He didn’t describe a progressive America and the two trillion dollars we would have to spend to get there.  He didn’t call special interests to account for leading us to this precarious position.  He didn’t tell us all we have to fear is fear itself.

Instead, Barack allowed the democratic Congress to blow the dust off of everything they couldn’t  get through the republican idiots on Capital Hill for the last eight years and present it as the foundation for a Revolutionary Recovery Package to Meet These Troubled Economic Times, Our Greatest Challenge Since The Great Depression.  They gathered in Committee like so many Councils of Nicea to create a liberal Frankenstein monster that would provoke a predictable response from both the republican minority as well as the media.

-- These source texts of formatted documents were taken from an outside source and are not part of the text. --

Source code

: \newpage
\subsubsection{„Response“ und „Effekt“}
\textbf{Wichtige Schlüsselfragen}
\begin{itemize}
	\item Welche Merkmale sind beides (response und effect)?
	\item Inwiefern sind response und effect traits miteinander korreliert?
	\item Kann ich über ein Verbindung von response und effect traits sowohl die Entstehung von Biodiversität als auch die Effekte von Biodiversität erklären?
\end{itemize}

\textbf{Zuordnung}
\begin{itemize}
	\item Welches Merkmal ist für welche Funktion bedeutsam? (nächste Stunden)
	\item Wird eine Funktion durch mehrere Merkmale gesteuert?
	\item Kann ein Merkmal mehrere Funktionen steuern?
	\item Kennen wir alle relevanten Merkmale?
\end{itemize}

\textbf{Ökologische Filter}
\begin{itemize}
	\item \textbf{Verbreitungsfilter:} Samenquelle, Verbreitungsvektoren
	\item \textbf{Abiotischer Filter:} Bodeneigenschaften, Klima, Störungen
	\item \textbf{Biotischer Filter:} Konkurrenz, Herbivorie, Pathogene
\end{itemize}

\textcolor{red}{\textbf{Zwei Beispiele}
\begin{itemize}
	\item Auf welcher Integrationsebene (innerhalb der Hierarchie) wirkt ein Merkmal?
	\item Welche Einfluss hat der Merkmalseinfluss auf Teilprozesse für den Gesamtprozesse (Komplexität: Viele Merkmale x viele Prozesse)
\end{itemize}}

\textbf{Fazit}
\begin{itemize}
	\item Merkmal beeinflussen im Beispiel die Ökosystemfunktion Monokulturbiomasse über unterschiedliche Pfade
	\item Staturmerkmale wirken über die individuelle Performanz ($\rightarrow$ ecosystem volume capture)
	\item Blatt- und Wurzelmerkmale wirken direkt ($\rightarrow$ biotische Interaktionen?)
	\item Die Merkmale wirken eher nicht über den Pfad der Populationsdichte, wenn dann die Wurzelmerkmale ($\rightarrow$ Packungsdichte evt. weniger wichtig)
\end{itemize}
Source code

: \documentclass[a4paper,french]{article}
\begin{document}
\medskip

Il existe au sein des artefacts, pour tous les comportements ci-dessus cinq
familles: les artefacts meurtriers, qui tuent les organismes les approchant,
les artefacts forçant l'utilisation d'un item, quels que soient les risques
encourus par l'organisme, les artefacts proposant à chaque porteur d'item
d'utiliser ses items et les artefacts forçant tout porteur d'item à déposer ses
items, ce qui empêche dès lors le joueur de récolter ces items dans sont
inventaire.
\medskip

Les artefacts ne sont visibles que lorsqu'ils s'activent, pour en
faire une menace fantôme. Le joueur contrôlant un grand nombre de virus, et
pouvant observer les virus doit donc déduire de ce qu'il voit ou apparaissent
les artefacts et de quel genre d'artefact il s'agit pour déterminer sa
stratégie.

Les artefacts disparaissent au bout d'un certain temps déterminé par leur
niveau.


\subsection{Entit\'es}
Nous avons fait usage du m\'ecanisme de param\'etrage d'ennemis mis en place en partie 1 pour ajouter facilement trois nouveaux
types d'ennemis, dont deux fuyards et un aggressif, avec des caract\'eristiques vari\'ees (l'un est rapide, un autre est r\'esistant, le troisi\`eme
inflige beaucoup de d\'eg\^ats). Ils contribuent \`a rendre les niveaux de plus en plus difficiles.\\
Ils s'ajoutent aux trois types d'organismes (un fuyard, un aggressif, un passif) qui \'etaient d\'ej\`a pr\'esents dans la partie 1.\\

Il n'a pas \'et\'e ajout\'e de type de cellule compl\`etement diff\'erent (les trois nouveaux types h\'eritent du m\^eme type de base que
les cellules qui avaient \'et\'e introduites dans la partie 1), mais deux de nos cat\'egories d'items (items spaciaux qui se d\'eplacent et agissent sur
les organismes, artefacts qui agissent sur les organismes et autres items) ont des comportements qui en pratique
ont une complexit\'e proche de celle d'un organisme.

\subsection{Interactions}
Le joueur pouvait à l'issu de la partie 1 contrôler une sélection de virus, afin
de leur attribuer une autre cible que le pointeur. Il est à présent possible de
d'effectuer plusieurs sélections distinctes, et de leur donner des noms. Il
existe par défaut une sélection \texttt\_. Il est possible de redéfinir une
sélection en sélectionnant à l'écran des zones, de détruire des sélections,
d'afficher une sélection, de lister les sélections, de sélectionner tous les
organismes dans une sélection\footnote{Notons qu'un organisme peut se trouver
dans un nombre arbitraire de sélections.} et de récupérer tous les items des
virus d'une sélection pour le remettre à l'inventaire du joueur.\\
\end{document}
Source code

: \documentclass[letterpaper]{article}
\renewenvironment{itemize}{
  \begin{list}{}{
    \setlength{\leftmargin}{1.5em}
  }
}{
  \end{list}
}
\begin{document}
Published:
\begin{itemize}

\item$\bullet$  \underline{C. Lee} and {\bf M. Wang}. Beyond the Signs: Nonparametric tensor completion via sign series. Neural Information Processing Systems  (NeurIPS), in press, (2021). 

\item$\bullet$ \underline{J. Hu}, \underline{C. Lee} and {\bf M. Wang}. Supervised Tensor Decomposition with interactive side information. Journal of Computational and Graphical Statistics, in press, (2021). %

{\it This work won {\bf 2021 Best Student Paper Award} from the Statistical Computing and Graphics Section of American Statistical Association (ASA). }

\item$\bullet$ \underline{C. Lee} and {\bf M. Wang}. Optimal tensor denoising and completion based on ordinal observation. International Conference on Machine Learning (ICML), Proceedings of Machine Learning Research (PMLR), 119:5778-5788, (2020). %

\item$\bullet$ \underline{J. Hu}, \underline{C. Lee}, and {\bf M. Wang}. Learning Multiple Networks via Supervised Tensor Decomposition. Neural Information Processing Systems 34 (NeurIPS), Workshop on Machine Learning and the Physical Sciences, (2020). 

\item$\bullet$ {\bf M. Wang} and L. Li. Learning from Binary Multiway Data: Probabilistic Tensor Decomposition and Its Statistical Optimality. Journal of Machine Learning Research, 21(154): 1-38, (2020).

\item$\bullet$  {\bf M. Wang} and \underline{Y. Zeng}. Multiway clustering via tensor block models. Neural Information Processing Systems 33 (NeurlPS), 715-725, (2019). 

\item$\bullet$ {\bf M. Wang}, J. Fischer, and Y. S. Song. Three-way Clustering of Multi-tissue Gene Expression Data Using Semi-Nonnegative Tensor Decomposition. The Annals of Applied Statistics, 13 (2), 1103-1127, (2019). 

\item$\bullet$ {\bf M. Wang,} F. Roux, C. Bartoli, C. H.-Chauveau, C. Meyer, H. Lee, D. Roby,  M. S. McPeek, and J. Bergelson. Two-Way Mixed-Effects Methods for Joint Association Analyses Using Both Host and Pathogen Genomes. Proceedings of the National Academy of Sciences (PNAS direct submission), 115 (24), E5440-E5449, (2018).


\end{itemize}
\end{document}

Our “leaders” in Congress didn’t look at our current moment and craft new solutions to address old weaknesses and take advantage of new opportunities, settling for uninspired and reactionary measures instead.

This country suffers deep psychological wounds inflicted over four decades of brutal partisan warfare.  Even when our very future is at stake, our Ideological Warriors can’t break free of their destructive embrace.  Barack campaigned (and won) on the desire to change all that.  The “common wisdom” on the left now says Obama needs to forget about all this bipartisan nonsense and Bring the Hammer Down.  The GOP is intractable and want the Country To Fail, so the president has no choice but to get Medieval on Their Republican Asses!

I think that misses the reality of the opportunity by a mile.

The strategy of bringing Americans together to achieve progressive changes demonstrates Barack’s innate understanding of our structural weaknesses as well as awareness of our greatest strength, but the tactic of using the

republicans in Congress (not to mention democrats) as a vehicle for change shows the president’s learning curve in action.  Barack missed his first real opportunity to go straight to the grassroots of both parties with his vision for an America renaissance financed by all of our hard work and sacrifice over the decades to come.  He failed to build on the momentum provided by both his election and his inauguration.

Our new president should use the opportunity presented by our current media environment to speak directly to voters of both parties and inspire them to force Congress to be as big and as bold as our current situation demands.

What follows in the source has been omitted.